Method of predicting quality variables based on process parameters of a paper machine using industrial data science

Stockert, Anton-Alexander

doi:10.34726/hss.2018.55965

Record link:

https://doi.org/10.34726/hss.2018.55965
http://hdl.handle.net/20.500.12708/19617

Title:

Method of predicting quality variables based on process parameters of a paper machine using industrial data science

Citation:

Stockert, A.-A. (2018). Method of predicting quality variables based on process parameters of a paper machine using industrial data science [Diploma Thesis, Technische Universität Wien]. reposiTUm. https://doi.org/10.34726/hss.2018.55965

reposiTUm DOI:

10.34726/hss.2018.55965

CatalogPlus:

AC15242935

Publication Type:

Thesis - Diplomarbeit

Language:

English

Authors:

Stockert, Anton-Alexander

Advisor:

Sihn, Wilfried

Organisational Unit:

E330 - Institut für Managementwissenschaften

Date (published):

2018

Number of Pages:

172

Keywords:

Papierindustrie; Industrial Data Science; Qualitätsprädiktion

Paper industry; industrial data science; quality prediction

Abstract:

Modern paper machines are continuously recording and storing process and quality data. Based on the generated data of the process parameters and using an industrial data science methodology this thesis develops prediction models for forecasting the quality of the produced paper. The reliability of such models is determined by statistical indicators (squared correlation R² and Root Mean Squared Error RMSE), the plausibility and applicability is validated and subsequently suggestions for improvement and extensive implementation are provided. The methodology proposed for this purpose is based on the Harvard data science approach and consists of two different modelling paths - regression modelling for individual quality aspects and classification modelling for overall quality. Furthermore, different dimensions of data sets underlying the modelling (in terms of number of variables) are compared. A distinction is made between complete, evolutionary selected and manually selected data sets. Both, for the parameterization of the used prediction models as well as for the parameterization of the evolutionary selection algorithms, optimization possibilities are described and carried out. For the regression models, a 'Deep Learning' algorithm achieves the best results with regard to RMSE (ca. 2.5%) and squared correlation (ca. 0.7). On the basis of a calculated, summarizing quality indicator, the author furthermore creates a Random Forest Classification Model (accuracy 59.9%) to complement the more detailed regression models discussed for the individual quality aspects - however, this modelling path is only implemented as an example and is not subjected to further optimization.
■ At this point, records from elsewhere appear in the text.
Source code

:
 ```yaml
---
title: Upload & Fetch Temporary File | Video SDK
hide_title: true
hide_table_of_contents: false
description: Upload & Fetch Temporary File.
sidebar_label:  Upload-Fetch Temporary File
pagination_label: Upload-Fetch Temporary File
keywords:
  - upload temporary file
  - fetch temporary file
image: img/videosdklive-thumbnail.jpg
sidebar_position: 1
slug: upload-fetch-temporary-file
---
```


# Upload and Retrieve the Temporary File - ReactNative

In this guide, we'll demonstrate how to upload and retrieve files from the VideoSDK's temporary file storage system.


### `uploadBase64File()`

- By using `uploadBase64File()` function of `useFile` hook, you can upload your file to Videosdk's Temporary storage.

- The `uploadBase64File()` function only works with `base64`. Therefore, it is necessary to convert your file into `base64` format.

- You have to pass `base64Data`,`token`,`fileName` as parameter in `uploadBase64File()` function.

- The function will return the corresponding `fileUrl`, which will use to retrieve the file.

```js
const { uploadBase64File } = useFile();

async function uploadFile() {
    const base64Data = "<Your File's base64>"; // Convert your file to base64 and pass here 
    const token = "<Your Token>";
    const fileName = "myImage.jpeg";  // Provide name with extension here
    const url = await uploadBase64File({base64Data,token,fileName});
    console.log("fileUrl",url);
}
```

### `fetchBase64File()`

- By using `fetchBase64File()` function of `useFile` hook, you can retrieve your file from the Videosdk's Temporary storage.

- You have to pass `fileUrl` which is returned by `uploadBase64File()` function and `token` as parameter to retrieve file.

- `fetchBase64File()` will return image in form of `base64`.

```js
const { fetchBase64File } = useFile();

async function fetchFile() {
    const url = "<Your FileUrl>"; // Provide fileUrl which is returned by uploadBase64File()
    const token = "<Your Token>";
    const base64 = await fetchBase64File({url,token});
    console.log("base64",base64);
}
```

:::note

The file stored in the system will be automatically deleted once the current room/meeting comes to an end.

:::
The results suggest that close cooperation between process engineers and data scientists allow models that enable a machine to achieve quality goals in a resource-saving manner, to approach special requirements for quality aspects faster and more specifically, and to advance the automation of production. Furthermore, the results show that the more precise models are achieved by using condensed data sets. The results show, that the data selected by experts achieve similarly good, in some cases even better, results than the evolutionary data sets.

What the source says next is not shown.